Assignment: Scan the material for the string "involving" and copy out every line in which it occurs.

Input material:
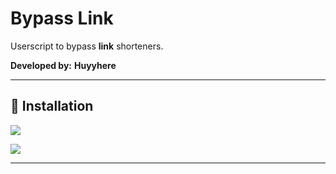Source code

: # Bypass Link

Userscript to bypass **link** shorteners.

**Developed by:** **Huyyhere**

---

## 🚀 Installation
<p align="left">
  <a href="https://www.tampermonkey.net/">
    <img src="https://img.shields.io/badge/1._GET_TAMPERMONKEY-34D058?style=for-the-badge&logo=googlechrome&logoColor=white" />
  </a>
</p>

<p align="left">
  <a href="https://violentmonkey.github.io/get-it/">
    <img src="https://img.shields.io/badge/2._INSTALL_SCRIPT-FF5733?style=for-the-badge&logo=tampermonkey&logoColor=white" />
  </a>
</p>

---

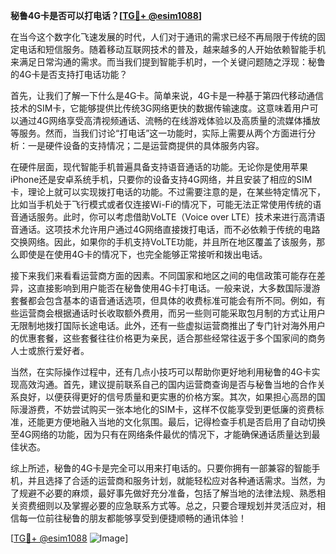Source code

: **秘鲁4G卡是否可以打电话？[[TG💪+ @esim1088](https://t.me/s/esim1088)]**

在当今这个数字化飞速发展的时代，人们对于通讯的需求已经不再局限于传统的固定电话和短信服务。随着移动互联网技术的普及，越来越多的人开始依赖智能手机来满足日常沟通的需求。而当我们提到智能手机时，一个关键问题随之浮现：秘鲁的4G卡是否支持打电话功能？

首先，让我们了解一下什么是4G卡。简单来说，4G卡是一种基于第四代移动通信技术的SIM卡，它能够提供比传统3G网络更快的数据传输速度。这意味着用户可以通过4G网络享受高清视频通话、流畅的在线游戏体验以及高质量的流媒体播放等服务。然而，当我们讨论“打电话”这一功能时，实际上需要从两个方面进行分析：一是硬件设备的支持情况；二是运营商提供的具体服务内容。

在硬件层面，现代智能手机普遍具备支持语音通话的功能。无论你是使用苹果iPhone还是安卓系统手机，只要你的设备支持4G网络，并且安装了相应的SIM卡，理论上就可以实现拨打电话的功能。不过需要注意的是，在某些特定情况下，比如当手机处于飞行模式或者仅连接Wi-Fi的情况下，可能无法正常使用传统的语音通话服务。此时，你可以考虑借助VoLTE（Voice over LTE）技术来进行高清语音通话。这项技术允许用户通过4G网络直接拨打电话，而不必依赖于传统的电路交换网络。因此，如果你的手机支持VoLTE功能，并且所在地区覆盖了该服务，那么即使是在使用4G卡的情况下，也完全能够正常接听和拨出电话。

接下来我们来看看运营商方面的因素。不同国家和地区之间的电信政策可能存在差异，这直接影响到用户能否在秘鲁使用4G卡打电话。一般来说，大多数国际漫游套餐都会包含基本的语音通话选项，但具体的收费标准可能会有所不同。例如，有些运营商会根据通话时长收取额外费用，而另一些则可能采取包月制的方式让用户无限制地拨打国际长途电话。此外，还有一些虚拟运营商推出了专门针对海外用户的优惠套餐，这些套餐往往价格更为亲民，适合那些经常往返于多个国家间的商务人士或旅行爱好者。

当然，在实际操作过程中，还有几点小技巧可以帮助你更好地利用秘鲁的4G卡实现高效沟通。首先，建议提前联系自己的国内运营商查询是否与秘鲁当地的合作关系良好，以便获得更好的信号质量和更实惠的价格方案。其次，如果担心高昂的国际漫游费，不妨尝试购买一张本地化的SIM卡，这样不仅能享受到更低廉的资费标准，还能更方便地融入当地的文化氛围。最后，记得检查手机是否启用了自动切换至4G网络的功能，因为只有在网络条件最优的情况下，才能确保通话质量达到最佳状态。

综上所述，秘鲁的4G卡是完全可以用来打电话的。只要你拥有一部兼容的智能手机，并且选择了合适的运营商和服务计划，就能轻松应对各种通话需求。当然，为了规避不必要的麻烦，最好事先做好充分准备，包括了解当地的法律法规、熟悉相关资费细则以及掌握必要的应急联系方式等。总之，只要合理规划并灵活应对，相信每一位前往秘鲁的朋友都能够享受到便捷顺畅的通讯体验！

[[TG💪+ @esim1088](https://t.me/s/esim1088) ![Image](https://i.postimg.cc/4NQfJmqS/Snipaste-2025-05-13-00-14-12.png)]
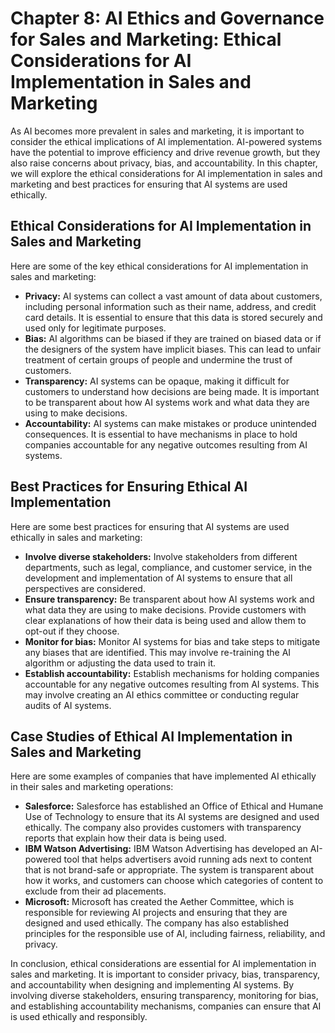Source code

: Chapter 8: AI Ethics and Governance for Sales and Marketing: Ethical Considerations for AI Implementation in Sales and Marketing
================================================================================================================================

As AI becomes more prevalent in sales and marketing, it is important to consider the ethical implications of AI implementation. AI-powered systems have the potential to improve efficiency and drive revenue growth, but they also raise concerns about privacy, bias, and accountability. In this chapter, we will explore the ethical considerations for AI implementation in sales and marketing and best practices for ensuring that AI systems are used ethically.

Ethical Considerations for AI Implementation in Sales and Marketing
-------------------------------------------------------------------

Here are some of the key ethical considerations for AI implementation in sales and marketing:

* **Privacy:** AI systems can collect a vast amount of data about customers, including personal information such as their name, address, and credit card details. It is essential to ensure that this data is stored securely and used only for legitimate purposes.
* **Bias:** AI algorithms can be biased if they are trained on biased data or if the designers of the system have implicit biases. This can lead to unfair treatment of certain groups of people and undermine the trust of customers.
* **Transparency:** AI systems can be opaque, making it difficult for customers to understand how decisions are being made. It is important to be transparent about how AI systems work and what data they are using to make decisions.
* **Accountability:** AI systems can make mistakes or produce unintended consequences. It is essential to have mechanisms in place to hold companies accountable for any negative outcomes resulting from AI systems.

Best Practices for Ensuring Ethical AI Implementation
-----------------------------------------------------

Here are some best practices for ensuring that AI systems are used ethically in sales and marketing:

* **Involve diverse stakeholders:** Involve stakeholders from different departments, such as legal, compliance, and customer service, in the development and implementation of AI systems to ensure that all perspectives are considered.
* **Ensure transparency:** Be transparent about how AI systems work and what data they are using to make decisions. Provide customers with clear explanations of how their data is being used and allow them to opt-out if they choose.
* **Monitor for bias:** Monitor AI systems for bias and take steps to mitigate any biases that are identified. This may involve re-training the AI algorithm or adjusting the data used to train it.
* **Establish accountability:** Establish mechanisms for holding companies accountable for any negative outcomes resulting from AI systems. This may involve creating an AI ethics committee or conducting regular audits of AI systems.

Case Studies of Ethical AI Implementation in Sales and Marketing
----------------------------------------------------------------

Here are some examples of companies that have implemented AI ethically in their sales and marketing operations:

* **Salesforce:** Salesforce has established an Office of Ethical and Humane Use of Technology to ensure that its AI systems are designed and used ethically. The company also provides customers with transparency reports that explain how their data is being used.
* **IBM Watson Advertising:** IBM Watson Advertising has developed an AI-powered tool that helps advertisers avoid running ads next to content that is not brand-safe or appropriate. The system is transparent about how it works, and customers can choose which categories of content to exclude from their ad placements.
* **Microsoft:** Microsoft has created the Aether Committee, which is responsible for reviewing AI projects and ensuring that they are designed and used ethically. The company has also established principles for the responsible use of AI, including fairness, reliability, and privacy.

In conclusion, ethical considerations are essential for AI implementation in sales and marketing. It is important to consider privacy, bias, transparency, and accountability when designing and implementing AI systems. By involving diverse stakeholders, ensuring transparency, monitoring for bias, and establishing accountability mechanisms, companies can ensure that AI is used ethically and responsibly.
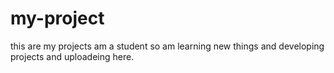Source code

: # my-project
this are my projects am a student so am learning new things and developing projects and uploadeing here.
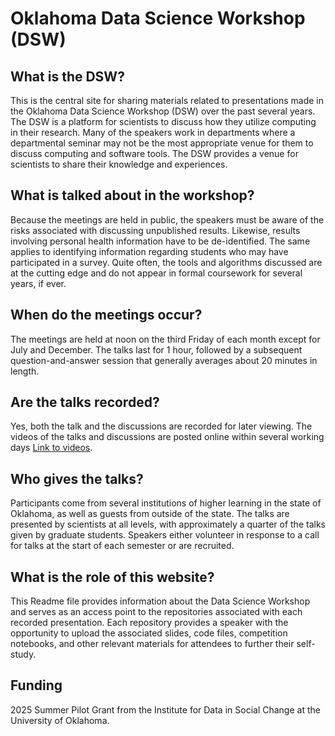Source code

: # Oklahoma Data Science Workshop (DSW)

## What is the DSW?
This is the central site for sharing materials related to presentations made in the Oklahoma Data Science Workshop (DSW) over the past several years.
The DSW is a platform for scientists to discuss how they utilize computing in their research.
Many of the speakers work in departments where a departmental seminar may not be the most appropriate venue for them to discuss computing and software tools.
The DSW provides a venue for scientists to share their knowledge and experiences.

## What is talked about in the workshop?
Because the meetings are held in public, the speakers must be aware of the risks associated with discussing unpublished results.
Likewise, results involving personal health information have to be de-identified.
The same applies to identifying information regarding students who may have participated in a survey.
Quite often, the tools and algorithms discussed are at the cutting edge and do not appear in formal coursework for several years, if ever.

## When do the meetings occur?
The meetings are held at noon on the third Friday of each month except for July and December.
The talks last for 1 hour, followed by a subsequent question-and-answer session that generally averages about 20 minutes in length.

## Are the talks recorded?
Yes, both the talk and the discussions are recorded for later viewing.
The videos of the talks and discussions are posted online within several working days [Link to videos](https://mediasite.ou.edu/Mediasite/Channel/odsw/browse/null/most-recent/null/0/null).

## Who gives the talks?
Participants come from several institutions of higher learning in the state of Oklahoma, as well as guests from outside of the state.
The talks are presented by scientists at all levels, with approximately a quarter of the talks given by graduate students.
Speakers either volunteer in response to a call for talks at the start of each semester or are recruited.

## What is the role of this website?

This Readme file provides information about the Data Science Workshop and serves as an access point to the repositories associated with each recorded presentation.
Each repository provides a speaker with the opportunity to upload the associated slides, code files, competition notebooks, and other relevant materials for attendees to further their self-study.

## Funding

2025 Summer Pilot Grant from the Institute for Data in Social Change at the University of Oklahoma.


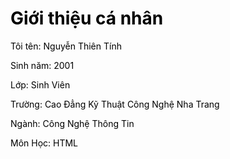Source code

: 

<html>

<head>
  <title>Đây là trang web đầu tiên của tôi.</title>

  <head>
    <font color="Black">

  <body>
    <h1>Giới thiệu cá nhân </h1>
    <p> Tôi tên: Nguyễn Thiên Tính</p>
    <p> Sinh năm: 2001
    <p> Lớp: Sinh Viên </p>
    <p> Trường: Cao Đẳng Kỹ Thuật Công Nghệ Nha Trang </p>
    <p>Ngành: Công Nghệ Thông Tin</p>
    <p> Môn Học: HTML</p>
      </font>
  </body>

</html>
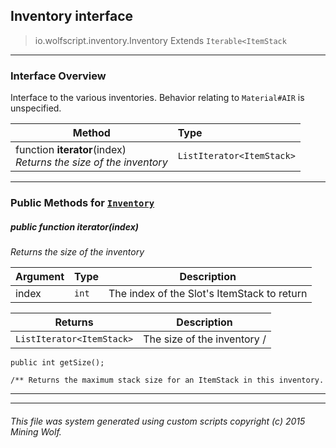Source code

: ## Inventory __interface__

>io.wolfscript.inventory.Inventory
>Extends `Iterable<ItemStack`

---

### Interface Overview

Interface to the various inventories. Behavior relating to `Material#AIR` is unspecified.

Method | Type   
--- | :--- 
 function __iterator__(index) <br> _Returns the size of the inventory_ | `ListIterator<ItemStack>`



---


### Public Methods for [`Inventory`](Inventory.md)

##### <a id='iterator'></a>public  function __iterator__(index)

_Returns the size of the inventory_

Argument | Type | Description  
--- | --- | --- 
index | `int` | The index of the Slot's ItemStack to return

Returns | Description
--- | --- 
`ListIterator<ItemStack>` | The size of the inventory /
    public int getSize();

    /** Returns the maximum stack size for an ItemStack in this inventory.


---
---


###### This file was system generated using custom scripts copyright (c) 2015 Mining Wolf.
	

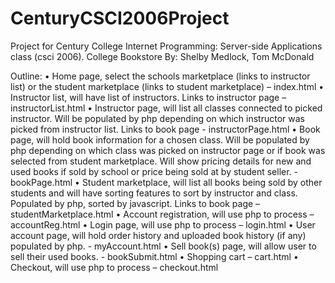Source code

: # CenturyCSCI2006Project
Project for Century College Internet Programming: Server-side Applications class (csci 2006).
College Bookstore
By: Shelby Medlock, Tom McDonald

Outline:
    • Home page, select the schools marketplace (links to instructor list) or the student marketplace (links to student marketplace) – index.html
    • Instructor list, will have list of instructors. Links to instructor page – instructorList.html
    • Instructor page, will list all classes connected to picked instructor. Will be populated by php depending on which instructor was picked from instructor list. Links to book page - instructorPage.html
    • Book page, will hold book information for a chosen class. Will be populated by php depending on which class was picked on instructor page or if book was selected from student marketplace. Will show pricing details for new and used books if sold by school or price being sold at by student seller. - bookPage.html
    • Student marketplace, will list all books being sold by other students and will have sorting features to sort by instructor and class. Populated by php, sorted by javascript. Links to book page – studentMarketplace.html
    • Account registration, will use php to process – accountReg.html
    • Login page, will use php to process – login.html
    • User account page, will hold order history and uploaded book history (if any) populated by php. - myAccount.html
    • Sell book(s) page, will allow user to sell their used books. - bookSubmit.html
    • Shopping cart – cart.html
    • Checkout, will use php to process – checkout.html

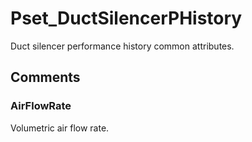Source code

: # Pset_DuctSilencerPHistory

Duct silencer performance history common attributes.


## Comments

### AirFlowRate

Volumetric air flow rate.

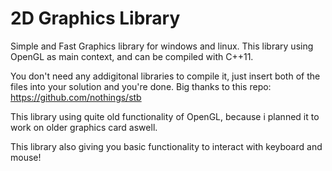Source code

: # 2D Graphics Library
Simple and Fast Graphics library for windows and linux.
This library using OpenGL as main context, and can be compiled with C++11.

You don't need any addigitonal libraries to compile it, just insert both of the files into your solution and you're done.
Big thanks to this repo: https://github.com/nothings/stb

This library using quite old functionality of OpenGL, because i planned it to work on older graphics card aswell.

This library also giving you basic functionality to interact with keyboard and mouse!

<script src="https://gist.github.com/therealcain/98d492811258865d0d8311f7e7f46d0d.js"></script>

Solution for this exercise:
In conclusion, ethical considerations are essential for AI implementation in sales and marketing. It is important to consider privacy, bias, transparency, and accountability when designing and implementing AI systems. By involving diverse stakeholders, ensuring transparency, monitoring for bias, and establishing accountability mechanisms, companies can ensure that AI is used ethically and responsibly.
Likewise, results involving personal health information have to be de-identified.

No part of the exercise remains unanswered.